Title: Sampling an Edge in Sublinear Time Exactly and Optimally

Abstract: Sampling edges from a graph in sublinear time is a fundamental problem and a powerful subroutine for designing sublinear-time algorithms. Suppose we have access to the vertices of the graph and know a constant-factor approximation to the number of edges. An algorithm for pointwise $\varepsilon$-approximate edge sampling with complexity $O(n/\sqrt{\varepsilon m})$ has been given by Eden and Rosenbaum [SOSA 2018]. This has been later improved by T\v{e}tek and Thorup [STOC 2022] to $O(n \log(\varepsilon^{-1})/\sqrt{m})$. At the same time, $\Omega(n/\sqrt{m})$ time is necessary. We close the problem by giving an algorithm with complexity $O(n/\sqrt{m})$ for the task of sampling an edge exactly uniformly.

[Jukka Suomela]

Jukka Suomela

Aalto University

Jukka Suomela is Associate Professor in the Department of Computer Science at Aalto University, Finland. His work focuses on the theoretical foundations of distributed and parallel computing, with particular emphasis on the concept of locality. He was the PC chair of DISC 2019 and SIROCCO 2016 and one of the local chairs of ALGO 2018, he is serving in the EATCS council, and he is currently the chair of the DISC steering committee. He has received the FOCS 2019 best paper award and DISC 2012 and 2017 best paper awards, as well as a number of teaching awards.

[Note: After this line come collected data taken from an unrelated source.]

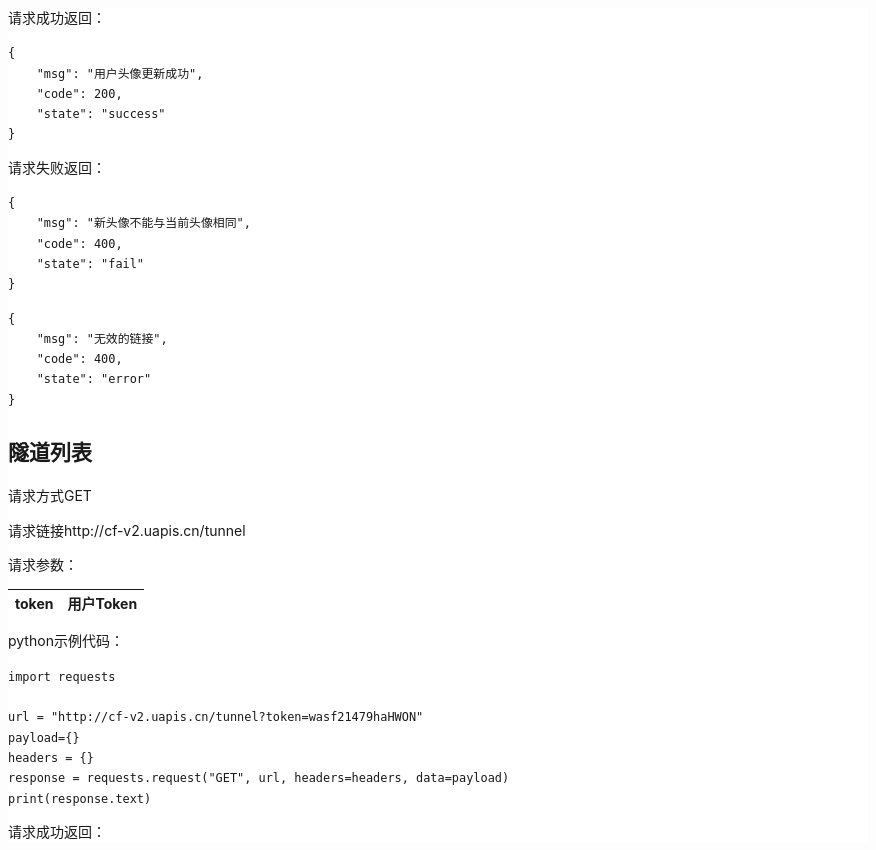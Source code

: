 

请求成功返回：

```
{
    "msg": "用户头像更新成功",
    "code": 200,
    "state": "success"
}
```


请求失败返回：

```
{
    "msg": "新头像不能与当前头像相同",
    "code": 400,
    "state": "fail"
}
```

```
{
    "msg": "无效的链接",
    "code": 400,
    "state": "error"
}
```

## 隧道列表
请求方式GET

请求链接http://cf-v2.uapis.cn/tunnel

请求参数：

| token | 用户Token |
| ------- | ------- |





python示例代码：

```
import requests

url = "http://cf-v2.uapis.cn/tunnel?token=wasf21479haHWON"
payload={}
headers = {}
response = requests.request("GET", url, headers=headers, data=payload)
print(response.text)
```



请求成功返回：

Title: Low-degree graphs, sparse matrices, and low-bandwidth networks

Abstract: Matrix multiplication is a key primitive for solving many graph problems. For example, as soon as we have an efficient parallel algorithm for matrix multiplication, we can use it to detect and count triangles in a graph. Indeed, this kind of algebraic algorithms outperform the best combinatorial algorithms for many graph problems.

Matrix multiplication has been studied extensively e.g. in the congested clique model, and one of the surprises here is that improvements in centralized sequential algorithms for matrix multiplication also imply improvements in parallel algorithms for matrix multiplication in the congested clique model.

However, the congested clique model is not the right model to study sparse graphs. For example, triangle counting in bounded-degree graphs corresponds to a matrix multiplication task in which we are multiplying uniformly sparse matrices. In sufficiently sparse graphs, there is a trivial algorithm that solves the problem in constant time in the congested clique model. But of course this does not mean that counting triangles in huge graphs is a trivial problem in practice; the congested clique model is simply way too powerful. In particular, the trivial algorithm can abuse the large bandwidth that we have available in the model. In this talk we will look at what happens when we study sparse matrix multiplication in a more reasonable setting: low-bandwidth networks.

This talk is based on joint work with Keren Censor-Hillel, Chetan Gupta, Juho Hirvonen, Petteri Kaski, Janne H. Korhonen, Christoph Lenzen, Ami Paz, Jan Studený, Hossein Vahidi, and many others.